全国高校野球選手権大会の組み合わせ抽選会で、14年ぶりに夏の甲子園出場を果たした東洋大姫路(兵庫)は、大会4日目の第2試合で済美(愛媛)と対戦することが決まった。さらに、勝ち上がれば智弁和歌山や花巻東といった強豪と対戦する可能性のある激戦区に入った。チームにとっては厳しい戦いが予想されるが、今春のセンバツで右肘のじん帯を損傷したプロ注目右腕・阪下漣投手(3年)が、聖地での復活登板へ向けて準備を進めている。
岡田監督「阪下は昨日シートで投げた」甲子園での復帰を示唆
今春のセンバツ1回戦で右肘を負傷し、戦線を離脱していたエース・阪下漣投手。兵庫大会では背番号10でベンチ入りしたものの、登板機会はなかった。しかし、履正社を率いて2019年夏に全国制覇を成し遂げた岡田龍生監督は、「阪下は昨日シートで投げた。甲子園期間中に準備ができれば登板はある」と、聖地でのエース復活を示唆した。
エース不在の間、チームを支えてきたのは背番号1を背負う木下鷹大投手(3年)だ。木下投手を中心に守り勝つ野球で、兵庫大会の秋春夏3連覇という偉業を成し遂げた。その木下投手も「阪下がいるとチームが活気づく。自分が阪下を甲子園に連れていく気持ちで投げ抜いて、絶対に甲子園に行きたい」と、兵庫大会を勝ち上がった。その舞台は整い、盟友の復活を心待ちにしている。
初戦から好カード、待ち受けるは“死のゾーン”
初戦の相手は、2004年センバツで初出場初優勝を果たした済美。さらに、勝ち進めばセンバツ準優勝の智弁和歌山と花巻東の勝者と対戦することになる。抽選結果に、渡邊拓雲主将(3年)も、済美の主将と「どうしよう」と顔を見合わせたという。
しかし、百戦錬磨の岡田監督は「下馬評通りかといったら高校野球はそうじゃないですから」と話す。「ここに来るまでが大変だから。きっちり守って無駄な失点を与えない野球をしたい」と、守り勝つ野球で激戦区を勝ち抜く構えだ。

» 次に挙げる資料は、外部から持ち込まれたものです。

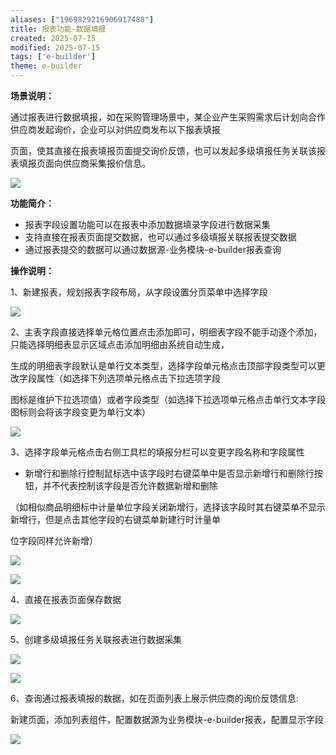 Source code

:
 ```yaml
---
aliases: ["1969829216906917488"]
title: 报表功能-数据填报
created: 2025-07-15
modified: 2025-07-15
tags: ['e-builder']
theme: e-builder
---
```


**场景说明：**

通过报表进行数据填报，如在采购管理场景中，某企业产生采购需求后计划向合作供应商发起询价，企业可以对供应商发布以下报表填报

页面，使其直接在报表填报页面提交询价反馈，也可以发起多级填报任务关联该报表填报页面向供应商采集报价信息。

![](https://myhelpdoc.oss-cn-heyuan.aliyuncs.com/mdimages/e534c835e3c5665ebb7a98d2184a00d7.jpg)

**功能简介：**

- 报表字段设置功能可以在报表中添加数据填录字段进行数据采集
- 支持直接在报表页面提交数据，也可以通过多级填报关联报表提交数据
- 通过报表提交的数据可以通过数据源-业务模块-e-builder报表查询

**操作说明：**

1、新建报表，规划报表字段布局，从字段设置分页菜单中选择字段

![](https://myhelpdoc.oss-cn-heyuan.aliyuncs.com/mdimages/1e48a187ecccfddfb59ec76d9015e06a.jpg)

2、主表字段直接选择单元格位置点击添加即可，明细表字段不能手动逐个添加，只能选择明细表显示区域点击添加明细由系统自动生成，

生成的明细表字段默认是单行文本类型，选择字段单元格点击顶部字段类型可以更改字段属性（如选择下列选项单元格点击下拉选项字段

图标是维护下拉选项值）或者字段类型（如选择下拉选项单元格点击单行文本字段图标则会将该字段变更为单行文本）

![](https://myhelpdoc.oss-cn-heyuan.aliyuncs.com/mdimages/c78ccb4fd925a97aa7e1c59468297fa5.jpg)

3、选择字段单元格点击右侧工具栏的填报分栏可以变更字段名称和字段属性

- 新增行和删除行控制鼠标选中该字段时右键菜单中是否显示新增行和删除行按钮，并不代表控制该字段是否允许数据新增和删除

（如相似商品明细标中计量单位字段关闭新增行，选择该字段时其右键菜单不显示新增行，但是点击其他字段的右键菜单新建行时计量单

位字段同样允许新增）

![](https://myhelpdoc.oss-cn-heyuan.aliyuncs.com/mdimages/e77b51b781eeb3de80f4b985d43a4268.jpg)

![](https://myhelpdoc.oss-cn-heyuan.aliyuncs.com/mdimages/ea7bf46f184f6718b861fe45c57eb0f3.jpg)

4、直接在报表页面保存数据

![](https://myhelpdoc.oss-cn-heyuan.aliyuncs.com/mdimages/5bb1bf7e807b99a89909c83788c2adec.jpg)

5、创建多级填报任务关联报表进行数据采集

![](https://myhelpdoc.oss-cn-heyuan.aliyuncs.com/mdimages/e22f6b257b489d5c848904be88fedf80.jpg)

![](https://myhelpdoc.oss-cn-heyuan.aliyuncs.com/mdimages/a043f25985a4445e242b33a5f3687015.jpg)

6、查询通过报表填报的数据，如在页面列表上展示供应商的询价反馈信息:

新建页面，添加列表组件，配置数据源为业务模块-e-builder报表，配置显示字段

![](https://myhelpdoc.oss-cn-heyuan.aliyuncs.com/mdimages/3ba0d0d222175d020661398cffb4f647.jpg)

基本的には木下投手の右腕にかかっているが、ここぞという場面で阪下投手の登板となれば、チームに勢いがつくことだろう。しかし、やはり心配は故障の状態であり、まだこれから先がある選手で、この夏に無理をしてほしくないという思いは強い。
阪下漣投手 プロフィール
- 氏名:阪下 漣(さかした れん)
- 所属:東洋大姫路高校(3年)
- ポジション:投手
- 投打:右投
- 主な特徴や実績:プロ注目の最速147キロ右腕。今春のセンバツ1回戦で右肘じん帯を損傷したが、夏の甲子園での復帰が見込まれる。昨秋はエースとしてチームを近畿大会優勝、センバツ出場に導いた。
木下鷹大投手 プロフィール
- 氏名:木下 鷹大(きのした ようた)
- 所属:東洋大姫路高校(3年)
- ポジション:投手
- 投打:右投
- 主な特徴や実績:最速147キロ右腕。2025年夏の兵庫大会決勝で報徳学園相手に完投勝利。春の近畿大会でもエースとしてチームを優勝に導いた。U18日本代表候補。